Based on the research of Ulrich Chaussy, filmmaker Daniel Harrich has directed Der blinde Fleck, an atmospheric conspiracy thriller that is extremely suspenseful and highly interesting precisely because of its real-life background. Sure, there are some elements of the plot that are not perfectly realized. For instance, the scenes dealing with Chaussy's marriage seem rather irrelevant to the actual story. Certainly, it is important to show the impact that the journalist's very dogged and protracted research had on his relationship with his colleagues and on his personal life. But since this is dealt with rather incidentally, the strain that eventually becomes too much for his wife Lise (Nicolette Krebitz) becomes hard to comprehend. And as a result, Lise comes across as more of an uncomprehending bitch - which was certainly not the director's intention.
But this is admittedly only a very minor weakness in an otherwise very accomplished production that, while not quite reaching the class of great conspiracy thrillers like The Untouchables or The Three Days of Condor, comes damn close in its best moments. An oppressive mood and the very good actors ensure that despite a rather slow narrative pace, the suspense remains at a pleasantly high level until the end. Besides a convincing Benno Fürmann, an ice-cold Heiner Lauterbach and August Zirner leave a lasting impression. Overall, Daniel Harrich has managed to get a great ensemble for his cinema debut in front of the camera, from which the film can benefit even in the somewhat weaker moments.
But as good as the actors are, The Blind Spot lives primarily on its story.
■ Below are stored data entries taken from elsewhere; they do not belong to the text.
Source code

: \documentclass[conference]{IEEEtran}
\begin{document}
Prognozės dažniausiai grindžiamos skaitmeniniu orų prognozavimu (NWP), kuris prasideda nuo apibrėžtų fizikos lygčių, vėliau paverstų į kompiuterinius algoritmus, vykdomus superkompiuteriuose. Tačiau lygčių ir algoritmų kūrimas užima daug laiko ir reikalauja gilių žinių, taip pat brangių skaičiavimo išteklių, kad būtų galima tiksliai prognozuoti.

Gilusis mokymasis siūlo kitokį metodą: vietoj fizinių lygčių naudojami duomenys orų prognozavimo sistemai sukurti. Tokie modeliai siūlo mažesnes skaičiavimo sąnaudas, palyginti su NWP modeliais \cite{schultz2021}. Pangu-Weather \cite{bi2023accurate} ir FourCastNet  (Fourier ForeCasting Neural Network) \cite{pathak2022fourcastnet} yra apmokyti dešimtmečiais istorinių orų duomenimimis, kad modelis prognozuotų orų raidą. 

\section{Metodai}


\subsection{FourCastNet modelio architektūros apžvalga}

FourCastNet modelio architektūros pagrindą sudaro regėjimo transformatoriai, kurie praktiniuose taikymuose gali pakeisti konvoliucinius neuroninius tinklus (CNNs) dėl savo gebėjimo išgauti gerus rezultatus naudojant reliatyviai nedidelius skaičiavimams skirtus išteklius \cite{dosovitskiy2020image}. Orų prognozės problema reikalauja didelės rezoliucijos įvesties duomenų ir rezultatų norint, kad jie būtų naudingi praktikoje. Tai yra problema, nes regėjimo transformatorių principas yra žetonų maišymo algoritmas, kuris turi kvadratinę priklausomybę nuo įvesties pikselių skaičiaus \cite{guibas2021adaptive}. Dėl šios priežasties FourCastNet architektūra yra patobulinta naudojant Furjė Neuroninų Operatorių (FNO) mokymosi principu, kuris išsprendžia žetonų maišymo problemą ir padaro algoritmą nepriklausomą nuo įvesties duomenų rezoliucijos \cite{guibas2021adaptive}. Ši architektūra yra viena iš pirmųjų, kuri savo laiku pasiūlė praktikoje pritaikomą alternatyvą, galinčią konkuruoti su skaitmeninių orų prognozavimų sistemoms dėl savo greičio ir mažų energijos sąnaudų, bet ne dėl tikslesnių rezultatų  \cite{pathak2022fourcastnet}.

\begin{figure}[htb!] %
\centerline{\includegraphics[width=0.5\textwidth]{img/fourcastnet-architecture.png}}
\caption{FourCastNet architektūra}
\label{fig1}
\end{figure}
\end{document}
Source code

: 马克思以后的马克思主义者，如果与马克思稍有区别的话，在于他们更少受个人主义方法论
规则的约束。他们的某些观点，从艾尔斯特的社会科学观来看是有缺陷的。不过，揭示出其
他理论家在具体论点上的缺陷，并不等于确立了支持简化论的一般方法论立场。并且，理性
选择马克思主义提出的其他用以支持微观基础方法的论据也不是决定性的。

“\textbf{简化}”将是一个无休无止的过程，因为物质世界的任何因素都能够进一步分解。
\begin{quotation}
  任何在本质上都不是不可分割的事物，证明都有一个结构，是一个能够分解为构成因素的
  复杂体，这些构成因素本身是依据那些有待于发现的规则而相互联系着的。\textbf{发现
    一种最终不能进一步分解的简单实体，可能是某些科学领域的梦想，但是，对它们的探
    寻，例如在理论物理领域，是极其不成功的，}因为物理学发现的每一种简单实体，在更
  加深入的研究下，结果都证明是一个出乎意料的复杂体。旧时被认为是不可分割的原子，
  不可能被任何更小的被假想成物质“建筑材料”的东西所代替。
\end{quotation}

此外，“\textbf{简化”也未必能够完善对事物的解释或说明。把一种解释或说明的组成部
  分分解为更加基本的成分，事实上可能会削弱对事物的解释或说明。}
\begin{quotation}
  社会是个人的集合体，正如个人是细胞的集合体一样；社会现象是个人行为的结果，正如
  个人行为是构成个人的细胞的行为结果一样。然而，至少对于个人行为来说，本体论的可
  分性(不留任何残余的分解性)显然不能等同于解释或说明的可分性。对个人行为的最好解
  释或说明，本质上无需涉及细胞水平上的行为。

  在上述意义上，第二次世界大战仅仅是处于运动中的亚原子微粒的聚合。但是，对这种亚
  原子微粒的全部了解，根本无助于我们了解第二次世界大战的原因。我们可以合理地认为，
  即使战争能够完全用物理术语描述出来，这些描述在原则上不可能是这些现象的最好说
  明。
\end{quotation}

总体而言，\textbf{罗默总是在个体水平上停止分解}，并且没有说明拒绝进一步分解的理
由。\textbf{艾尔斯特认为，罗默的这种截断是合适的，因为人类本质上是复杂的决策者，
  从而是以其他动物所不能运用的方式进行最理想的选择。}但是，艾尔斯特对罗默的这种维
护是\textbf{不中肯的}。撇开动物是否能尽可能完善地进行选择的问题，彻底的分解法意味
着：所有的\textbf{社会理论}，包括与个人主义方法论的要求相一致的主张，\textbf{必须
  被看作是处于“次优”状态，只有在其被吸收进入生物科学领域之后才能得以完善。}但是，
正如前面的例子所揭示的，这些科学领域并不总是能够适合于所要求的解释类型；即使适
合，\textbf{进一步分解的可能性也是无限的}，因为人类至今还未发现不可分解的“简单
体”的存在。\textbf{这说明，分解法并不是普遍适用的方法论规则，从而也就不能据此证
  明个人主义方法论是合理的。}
And this is not only because of its explosiveness and because of the harrowing tragedy of the terrorist attack extremely stirring and exciting. It is true that some important questions remain unanswered at the end, and not only in the film. But the fact alone that the film raises these very questions again and calls what was done wrong in the investigation consciously or unconsciously back into the consciousness of the audience, makes it not only exciting and entertaining, but also in a way very important. And for fans of the genre, it's just very nice to know that something like the classic conspiracy thriller still exists! And for that, despite some small dramaturgical weaknesses, there is a more than deserved: Worth seeing!